Abstract
Artificial microswimmers are prospective robotic agents especially in biomedical applications. A rotating magnetic field can actuate a magnetized swimmer with a helical tail and enable propulsion. Such swimmers exhibit several modes of instability. Inside conduits, for example, hydrodynamic interactions with the boundaries lead to helical paths for pusher-mode swimmers; in this mode the helical tail pushes a rotating magnetic head.
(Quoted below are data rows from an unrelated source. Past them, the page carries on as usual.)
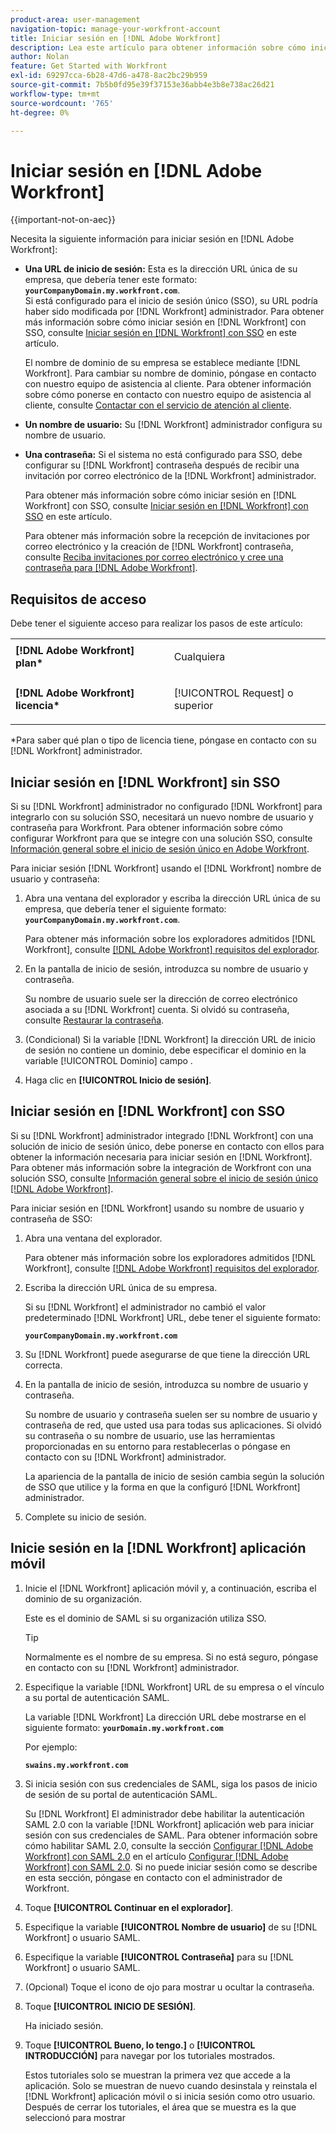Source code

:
 ```yaml
---
product-area: user-management
navigation-topic: manage-your-workfront-account
title: Iniciar sesión en [!DNL Adobe Workfront]
description: Lea este artículo para obtener información sobre cómo iniciar sesión en Workfront.
author: Nolan
feature: Get Started with Workfront
exl-id: 69297cca-6b28-47d6-a478-8ac2bc29b959
source-git-commit: 7b5b0fd95e39f37153e36abb4e3b8e738ac26d21
workflow-type: tm+mt
source-wordcount: '765'
ht-degree: 0%

---
```


# Iniciar sesión en [!DNL Adobe Workfront]

{{important-not-on-aec}}

Necesita la siguiente información para iniciar sesión en [!DNL Adobe Workfront]:

* **Una URL de inicio de sesión:** Esta es la dirección URL única de su empresa, que debería tener este formato: **`yourCompanyDomain.my.workfront.com`**.\
   Si está configurado para el inicio de sesión único (SSO), su URL podría haber sido modificada por [!DNL Workfront] administrador. Para obtener más información sobre cómo iniciar sesión en [!DNL Workfront] con SSO, consulte [Iniciar sesión en [!DNL Workfront] con SSO](#log-in-to-workfront-with-sso) en este artículo.

   El nombre de dominio de su empresa se establece mediante [!DNL Workfront]. Para cambiar su nombre de dominio, póngase en contacto con nuestro equipo de asistencia al cliente. Para obtener información sobre cómo ponerse en contacto con nuestro equipo de asistencia al cliente, consulte [Contactar con el servicio de atención al cliente](../../../workfront-basics/tips-tricks-and-troubleshooting/contact-customer-support.md).

* **Un nombre de usuario:** Su [!DNL Workfront] administrador configura su nombre de usuario.
* **Una contraseña:** Si el sistema no está configurado para SSO, debe configurar su [!DNL Workfront] contraseña después de recibir una invitación por correo electrónico de la [!DNL Workfront] administrador.

   Para obtener más información sobre cómo iniciar sesión en [!DNL Workfront] con SSO, consulte [Iniciar sesión en [!DNL Workfront] con SSO](#log-in-to-workfront-with-sso) en este artículo.

   Para obtener más información sobre la recepción de invitaciones por correo electrónico y la creación de [!DNL Workfront] contraseña, consulte [Reciba invitaciones por correo electrónico y cree una contraseña para [!DNL Adobe Workfront]](../../../workfront-basics/manage-your-account-and-profile/managing-your-workfront-account/receive-email-invitations.md).

## Requisitos de acceso

Debe tener el siguiente acceso para realizar los pasos de este artículo:

<table style="table-layout:auto"> 
 <col> 
 </col> 
 <col> 
 </col> 
 <tbody> 
  <tr> 
   <td role="rowheader"><strong>[!DNL Adobe Workfront] plan*</strong></td> 
   <td> <p>Cualquiera</p> </td> 
  </tr> 
  <tr> 
   <td role="rowheader"><strong>[!DNL Adobe Workfront] licencia*</strong></td> 
   <td> <p>[!UICONTROL Request] o superior</p> </td> 
  </tr> 
 </tbody> 
</table>

&#42;Para saber qué plan o tipo de licencia tiene, póngase en contacto con su [!DNL Workfront] administrador.

## Iniciar sesión en [!DNL Workfront] sin SSO

Si su [!DNL Workfront] administrador no configurado [!DNL Workfront] para integrarlo con su solución SSO, necesitará un nuevo nombre de usuario y contraseña para Workfront. Para obtener información sobre cómo configurar Workfront para que se integre con una solución SSO, consulte [Información general sobre el inicio de sesión único en Adobe Workfront](../../../administration-and-setup/add-users/single-sign-on/sso-in-workfront.md).

Para iniciar sesión [!DNL Workfront] usando el [!DNL Workfront] nombre de usuario y contraseña:

1. Abra una ventana del explorador y escriba la dirección URL única de su empresa, que debería tener el siguiente formato: **`yourCompanyDomain.my.workfront.com`**.

   Para obtener más información sobre los exploradores admitidos [!DNL Workfront], consulte [[!DNL Adobe Workfront] requisitos del explorador](../../../workfront-basics/workfront-browser-requirements.md).

1. En la pantalla de inicio de sesión, introduzca su nombre de usuario y contraseña.

   Su nombre de usuario suele ser la dirección de correo electrónico asociada a su [!DNL Workfront] cuenta. Si olvidó su contraseña, consulte [Restaurar la contraseña](../../../workfront-basics/manage-your-account-and-profile/managing-your-workfront-account/reset-your-password.md).

1. (Condicional) Si la variable [!DNL Workfront] la dirección URL de inicio de sesión no contiene un dominio, debe especificar el dominio en la variable [!UICONTROL Dominio] campo .
1. Haga clic en **[!UICONTROL Inicio de sesión]**.

## Iniciar sesión en [!DNL Workfront] con SSO

Si su [!DNL Workfront] administrador integrado [!DNL Workfront] con una solución de inicio de sesión único, debe ponerse en contacto con ellos para obtener la información necesaria para iniciar sesión en [!DNL Workfront]. Para obtener más información sobre la integración de Workfront con una solución SSO, consulte [Información general sobre el inicio de sesión único [!DNL Adobe Workfront]](../../../administration-and-setup/add-users/single-sign-on/sso-in-workfront.md).

Para iniciar sesión en [!DNL Workfront] usando su nombre de usuario y contraseña de SSO:

1. Abra una ventana del explorador.

   Para obtener más información sobre los exploradores admitidos [!DNL Workfront], consulte [[!DNL Adobe Workfront] requisitos del explorador](../../../workfront-basics/workfront-browser-requirements.md).

1. Escriba la dirección URL única de su empresa.

   Si su [!DNL Workfront] el administrador no cambió el valor predeterminado [!DNL Workfront] URL, debe tener el siguiente formato:

   **`yourCompanyDomain.my.workfront.com`**

1. Su [!DNL Workfront] puede asegurarse de que tiene la dirección URL correcta.
1. En la pantalla de inicio de sesión, introduzca su nombre de usuario y contraseña.

   Su nombre de usuario y contraseña suelen ser su nombre de usuario y contraseña de red, que usted usa para todas sus aplicaciones. Si olvidó su contraseña o su nombre de usuario, use las herramientas proporcionadas en su entorno para restablecerlas o póngase en contacto con su [!DNL Workfront] administrador.

   La apariencia de la pantalla de inicio de sesión cambia según la solución de SSO que utilice y la forma en que la configuró [!DNL Workfront] administrador.

1. Complete su inicio de sesión.

## Inicie sesión en la [!DNL Workfront] aplicación móvil

1. Inicie el [!DNL Workfront] aplicación móvil y, a continuación, escriba el dominio de su organización.

   Este es el dominio de SAML si su organización utiliza SSO.

   >[!TIP]
   >
   >Normalmente es el nombre de su empresa. Si no está seguro, póngase en contacto con su [!DNL Workfront] administrador.

1. Especifique la variable [!DNL Workfront] URL de su empresa o el vínculo a su portal de autenticación SAML.

   La variable [!DNL Workfront] La dirección URL debe mostrarse en el siguiente formato:
   **`yourDomain.my.workfront.com`**

   Por ejemplo:

   **`swains.my.workfront.com`**

1. Si inicia sesión con sus credenciales de SAML, siga los pasos de inicio de sesión de su portal de autenticación SAML.

   Su [!DNL Workfront] El administrador debe habilitar la autenticación SAML 2.0 con la variable [!DNL Workfront] aplicación web para iniciar sesión con sus credenciales de SAML. Para obtener información sobre cómo habilitar SAML 2.0, consulte la sección [Configurar [!DNL Adobe Workfront] con SAML 2.0](../../../administration-and-setup/add-users/single-sign-on/configure-workfront-saml-2.md#saml-with-workfront-web-app) en el artículo [Configurar [!DNL Adobe Workfront] con SAML 2.0](../../../administration-and-setup/add-users/single-sign-on/configure-workfront-saml-2.md). Si no puede iniciar sesión como se describe en esta sección, póngase en contacto con el administrador de Workfront.

1. Toque **[!UICONTROL Continuar en el explorador]**.
1. Especifique la variable **[!UICONTROL Nombre de usuario]** de su [!DNL Workfront] o usuario SAML.
1. Especifique la variable **[!UICONTROL Contraseña]** para su [!DNL Workfront] o usuario SAML.
1. (Opcional) Toque el icono de ojo para mostrar u ocultar la contraseña.
1. Toque **[!UICONTROL INICIO DE SESIÓN]**.

   Ha iniciado sesión.

1. Toque **[!UICONTROL Bueno, lo tengo.]** o **[!UICONTROL INTRODUCCIÓN]** para navegar por los tutoriales mostrados.

   Estos tutoriales solo se muestran la primera vez que accede a la aplicación. Solo se muestran de nuevo cuando desinstala y reinstala el [!DNL Workfront] aplicación móvil o si inicia sesión como otro usuario. Después de cerrar los tutoriales, el área que se muestra es la que seleccionó para mostrar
State-of-the-art in controlled navigation of micro-swimmers is based on aligning the swimmer orientation according to a reference path, thereby requiring both swimmer orientation and position to be known. Object-orientation is hard to track especially in in vivo scenarios which render orientation-based methods practically unfeasible. Here, we show that the kinematics for a confined swimmer can be linearized by assuming a low wobbling angle. This allows for a control law solely based on the swimmer position. The approach is demonstrated through experiments and two different numerical models: the first is based on the resistive force theory for a swimmer inside a swirling flow represented by a forced vortex and the second is a computational fluid dynamics model, which solves Stokes equations for a swimmer inside a circular channel. Helical pusher-mode trajectories are suppressed significantly for the straight path following problem. The error in real-life experiments remains comparable to those in the state-of-the-art methods.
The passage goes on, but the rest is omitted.